PROBLEM TO WORK ON
Find and return every line of the data that contains the word "galite".

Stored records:
Start of Block
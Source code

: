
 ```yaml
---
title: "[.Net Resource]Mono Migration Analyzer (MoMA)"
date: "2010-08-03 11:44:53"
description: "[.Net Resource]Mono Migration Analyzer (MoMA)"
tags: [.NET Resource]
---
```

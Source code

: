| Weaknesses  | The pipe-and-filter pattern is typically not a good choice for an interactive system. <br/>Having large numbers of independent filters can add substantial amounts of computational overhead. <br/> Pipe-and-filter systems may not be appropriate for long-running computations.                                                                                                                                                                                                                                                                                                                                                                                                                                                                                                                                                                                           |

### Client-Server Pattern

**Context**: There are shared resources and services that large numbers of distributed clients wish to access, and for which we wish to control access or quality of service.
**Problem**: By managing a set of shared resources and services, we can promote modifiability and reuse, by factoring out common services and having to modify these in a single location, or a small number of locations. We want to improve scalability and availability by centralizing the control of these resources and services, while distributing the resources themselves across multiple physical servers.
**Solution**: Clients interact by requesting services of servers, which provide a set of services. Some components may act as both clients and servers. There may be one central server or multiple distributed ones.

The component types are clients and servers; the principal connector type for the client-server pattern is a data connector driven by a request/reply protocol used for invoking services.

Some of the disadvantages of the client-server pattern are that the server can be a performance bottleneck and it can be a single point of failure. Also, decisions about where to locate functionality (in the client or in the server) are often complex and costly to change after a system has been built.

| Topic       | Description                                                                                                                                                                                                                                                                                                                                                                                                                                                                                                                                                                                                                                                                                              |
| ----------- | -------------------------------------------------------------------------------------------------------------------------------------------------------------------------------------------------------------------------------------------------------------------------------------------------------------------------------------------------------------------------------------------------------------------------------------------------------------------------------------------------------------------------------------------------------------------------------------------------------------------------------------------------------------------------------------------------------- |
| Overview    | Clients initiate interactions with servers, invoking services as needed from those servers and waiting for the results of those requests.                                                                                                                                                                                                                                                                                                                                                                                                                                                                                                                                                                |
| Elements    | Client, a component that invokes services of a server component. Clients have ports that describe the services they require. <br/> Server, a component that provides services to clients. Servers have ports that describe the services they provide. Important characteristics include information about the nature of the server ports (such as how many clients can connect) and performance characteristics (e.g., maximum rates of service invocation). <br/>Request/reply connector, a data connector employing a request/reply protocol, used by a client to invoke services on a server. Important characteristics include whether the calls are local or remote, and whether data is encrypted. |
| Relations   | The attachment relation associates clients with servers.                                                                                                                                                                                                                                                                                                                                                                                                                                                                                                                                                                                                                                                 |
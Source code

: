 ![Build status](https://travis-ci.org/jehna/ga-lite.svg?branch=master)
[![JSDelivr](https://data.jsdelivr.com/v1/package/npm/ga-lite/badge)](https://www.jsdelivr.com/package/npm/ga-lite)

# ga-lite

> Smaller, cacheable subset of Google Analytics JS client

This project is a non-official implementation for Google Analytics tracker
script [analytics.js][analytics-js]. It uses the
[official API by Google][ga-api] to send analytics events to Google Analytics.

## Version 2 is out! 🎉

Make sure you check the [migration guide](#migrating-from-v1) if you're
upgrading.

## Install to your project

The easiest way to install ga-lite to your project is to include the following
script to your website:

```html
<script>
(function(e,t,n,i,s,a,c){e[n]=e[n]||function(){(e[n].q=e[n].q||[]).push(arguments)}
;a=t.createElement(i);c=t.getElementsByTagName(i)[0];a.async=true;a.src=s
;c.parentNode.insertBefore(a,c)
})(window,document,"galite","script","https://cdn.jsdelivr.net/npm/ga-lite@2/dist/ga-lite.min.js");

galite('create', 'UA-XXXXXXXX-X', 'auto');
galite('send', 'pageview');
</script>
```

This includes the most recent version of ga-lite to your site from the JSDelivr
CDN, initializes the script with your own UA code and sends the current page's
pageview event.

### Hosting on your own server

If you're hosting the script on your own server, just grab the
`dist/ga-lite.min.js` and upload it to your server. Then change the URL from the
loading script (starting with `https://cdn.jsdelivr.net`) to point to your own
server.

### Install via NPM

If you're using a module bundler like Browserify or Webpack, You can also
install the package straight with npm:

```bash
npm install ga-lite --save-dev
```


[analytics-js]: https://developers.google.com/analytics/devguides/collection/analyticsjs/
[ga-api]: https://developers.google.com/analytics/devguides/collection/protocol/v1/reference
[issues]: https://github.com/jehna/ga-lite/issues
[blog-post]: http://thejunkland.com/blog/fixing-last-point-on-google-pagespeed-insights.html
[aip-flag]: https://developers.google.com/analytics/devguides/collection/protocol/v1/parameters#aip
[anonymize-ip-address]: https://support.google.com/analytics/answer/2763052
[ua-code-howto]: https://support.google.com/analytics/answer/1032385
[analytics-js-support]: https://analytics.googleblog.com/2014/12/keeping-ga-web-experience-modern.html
End of Block
REPLY
})(window,document,"galite","script","https://cdn.jsdelivr.net/npm/ga-lite@2/dist/ga-lite.min.js");
galite('create', 'UA-XXXXXXXX-X', 'auto');
galite('send', 'pageview');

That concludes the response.